Executive Traveler January 2004
© Dale Leatherman 2004
There's a world of difference between watching whales from a boat and joining them in their underwater habitat. Spending a week in an isolated whale sanctuary aboard the Turks & Caicos Aggressor II is the animal experience of a lifetime.
By Dale Leatherman
I saw a flash of white, glanced left, and my heart jumped into overdrive. I was on a collision course with a humpback whale – a 40-footer weighing about 80,000 pounds. I had learned that humpbacks are the gentlest creatures in the sea, but did this behemoth realize I was in her path? I swerved and rolled onto my side so I could safely watch her glide by.

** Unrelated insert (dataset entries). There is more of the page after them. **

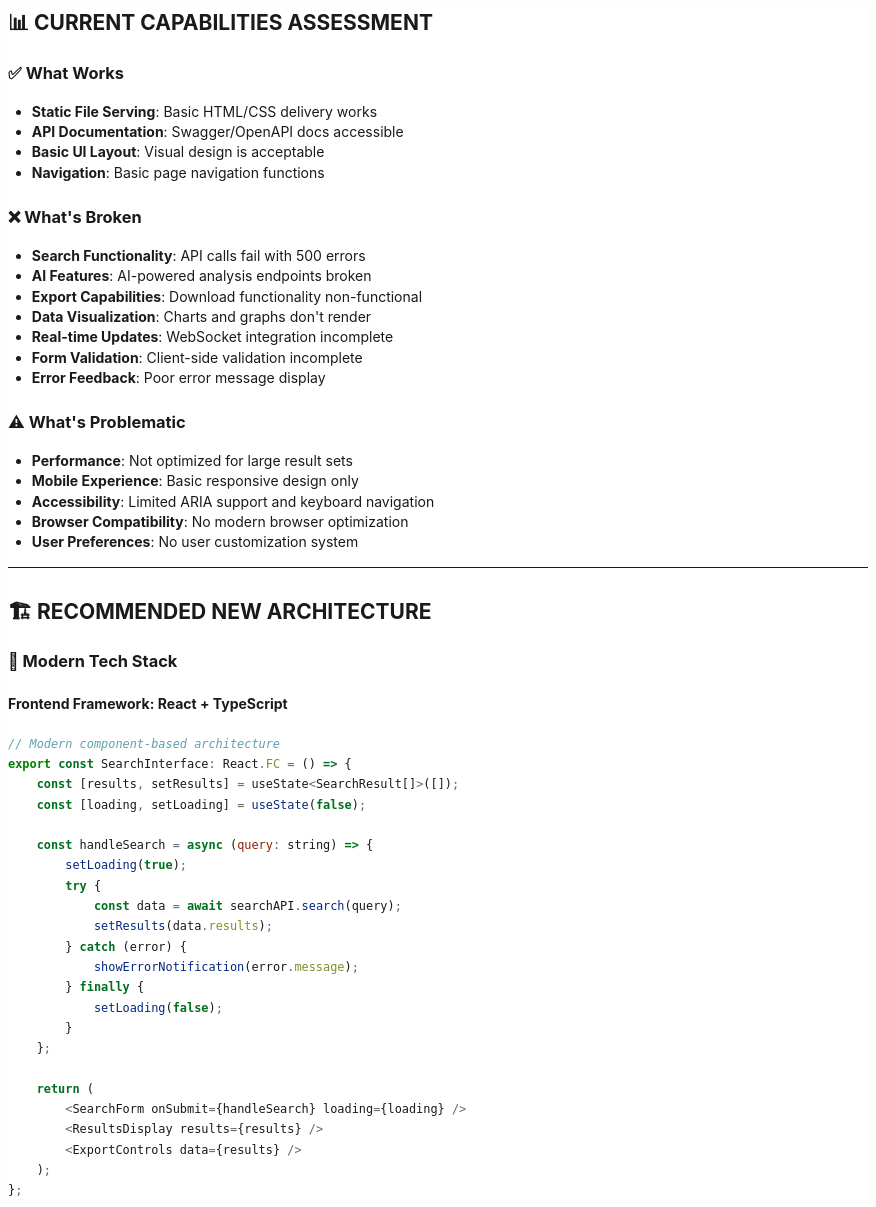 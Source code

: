 
## 📊 **CURRENT CAPABILITIES ASSESSMENT**

### **✅ What Works**
- **Static File Serving**: Basic HTML/CSS delivery works
- **API Documentation**: Swagger/OpenAPI docs accessible
- **Basic UI Layout**: Visual design is acceptable
- **Navigation**: Basic page navigation functions

### **❌ What's Broken**
- **Search Functionality**: API calls fail with 500 errors
- **AI Features**: AI-powered analysis endpoints broken
- **Export Capabilities**: Download functionality non-functional
- **Data Visualization**: Charts and graphs don't render
- **Real-time Updates**: WebSocket integration incomplete
- **Form Validation**: Client-side validation incomplete
- **Error Feedback**: Poor error message display

### **⚠️ What's Problematic**
- **Performance**: Not optimized for large result sets
- **Mobile Experience**: Basic responsive design only
- **Accessibility**: Limited ARIA support and keyboard navigation
- **Browser Compatibility**: No modern browser optimization
- **User Preferences**: No user customization system

---

## 🏗️ **RECOMMENDED NEW ARCHITECTURE**

### **🎯 Modern Tech Stack**

#### **Frontend Framework: React + TypeScript**
```javascript
// Modern component-based architecture
export const SearchInterface: React.FC = () => {
    const [results, setResults] = useState<SearchResult[]>([]);
    const [loading, setLoading] = useState(false);

    const handleSearch = async (query: string) => {
        setLoading(true);
        try {
            const data = await searchAPI.search(query);
            setResults(data.results);
        } catch (error) {
            showErrorNotification(error.message);
        } finally {
            setLoading(false);
        }
    };

    return (
        <SearchForm onSubmit={handleSearch} loading={loading} />
        <ResultsDisplay results={results} />
        <ExportControls data={results} />
    );
};
```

But instead of passing me she slowed and rolled onto her side until her large right eye was at my eye level, less than five feet away. We swam that way, eyes locked, for a brief, ethereal moment – a moment that left me stunned. Call me crazy, but in the whale's eye I saw dignity, curiosity, and an ageless wisdom.

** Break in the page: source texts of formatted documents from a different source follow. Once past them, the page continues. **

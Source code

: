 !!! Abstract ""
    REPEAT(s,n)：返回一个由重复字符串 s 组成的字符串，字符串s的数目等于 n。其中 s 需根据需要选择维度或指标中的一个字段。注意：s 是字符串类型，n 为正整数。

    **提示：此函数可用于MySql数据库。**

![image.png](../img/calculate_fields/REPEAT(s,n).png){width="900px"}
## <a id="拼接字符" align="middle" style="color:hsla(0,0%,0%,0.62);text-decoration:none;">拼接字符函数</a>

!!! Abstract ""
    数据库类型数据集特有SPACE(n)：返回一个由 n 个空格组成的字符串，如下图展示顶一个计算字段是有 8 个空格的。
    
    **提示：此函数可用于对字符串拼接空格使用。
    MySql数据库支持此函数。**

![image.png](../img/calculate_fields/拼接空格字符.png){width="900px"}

The great whale blinked and rolled onto her back, exposing her massive white belly to the water's surface. As her 15-foot white pectoral fins waved in the air, I noticed a ragged section missing from one appendage, probably a shark bite inflicted when she was young. The other flipper was marred by a round hole, possibly an old harpoon mark.
All whales carry scars from encounters with reefs, sharks and the sharp-edged inventions of man, but by these distinctive markings I knew that I had just met Valentine, a North Atlantic humpback whale who returns every two years to winter in the Silver Banks, a 75-square-mile whale sanctuary 90 miles north of the Dominican Republic.